YOUR INSTRUCTIONS -
Exactly the lines from the beginning of the records below through the line with "處理要求的一般方法是建立處理" must be given again, without pictures.

Recorded data
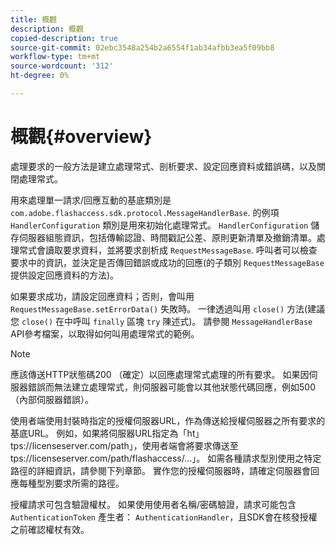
 ```yaml
---
title: 概觀
description: 概觀
copied-description: true
source-git-commit: 02ebc3548a254b2a6554f1ab34afbb3ea5f09bb8
workflow-type: tm+mt
source-wordcount: '312'
ht-degree: 0%

---
```


# 概觀{#overview}

處理要求的一般方法是建立處理常式、剖析要求、設定回應資料或錯誤碼，以及關閉處理常式。

用來處理單一請求/回應互動的基底類別是 `com.adobe.flashaccess.sdk.protocol.MessageHandlerBase`. 的例項 `HandlerConfiguration` 類別是用來初始化處理常式。 `HandlerConfiguration` 儲存伺服器組態資訊，包括傳輸認證、時間戳記公差、原則更新清單及撤銷清單。處理常式會讀取要求資料，並將要求剖析成 `RequestMessageBase`. 呼叫者可以檢查要求中的資訊，並決定是否傳回錯誤或成功的回應(的子類別 `RequestMessageBase` 提供設定回應資料的方法)。

如果要求成功，請設定回應資料；否則，會叫用 `RequestMessageBase.setErrorData()` 失敗時。 一律透過叫用 `close()` 方法(建議您 `close()` 在中呼叫 `finally` 區塊 `try` 陳述式)。 請參閱 `MessageHandlerBase` API參考檔案，以取得如何叫用處理常式的範例。

>[!NOTE]
>
>應該傳送HTTP狀態碼200 （確定）以回應處理常式處理的所有要求。 如果因伺服器錯誤而無法建立處理常式，則伺服器可能會以其他狀態代碼回應，例如500 （內部伺服器錯誤）。

使用者端使用封裝時指定的授權伺服器URL，作為傳送給授權伺服器之所有要求的基底URL。 例如，如果將伺服器URL指定為「ht」<span></span>tps://licenseserver.com/path」，使用者端會將要求傳送至<span></span>tps://licenseserver.com/path/flashaccess/...」。 如需各種請求型別使用之特定路徑的詳細資訊，請參閱下列章節。 實作您的授權伺服器時，請確定伺服器會回應每種型別要求所需的路徑。

授權請求可包含驗證權杖。 如果使用使用者名稱/密碼驗證，請求可能包含 `AuthenticationToken` 產生者： `AuthenticationHandler`，且SDK會在核發授權之前確認權杖有效。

RESPONSE FOR THIS EXERCISE -
 ```yaml
---
title: 概觀
description: 概觀
copied-description: true
source-git-commit: 02ebc3548a254b2a6554f1ab34afbb3ea5f09bb8
workflow-type: tm+mt
source-wordcount: '312'
ht-degree: 0%

---
```


# 概觀{#overview}

處理要求的一般方法是建立處理常式、剖析要求、設定回應資料或錯誤碼，以及關閉處理常式。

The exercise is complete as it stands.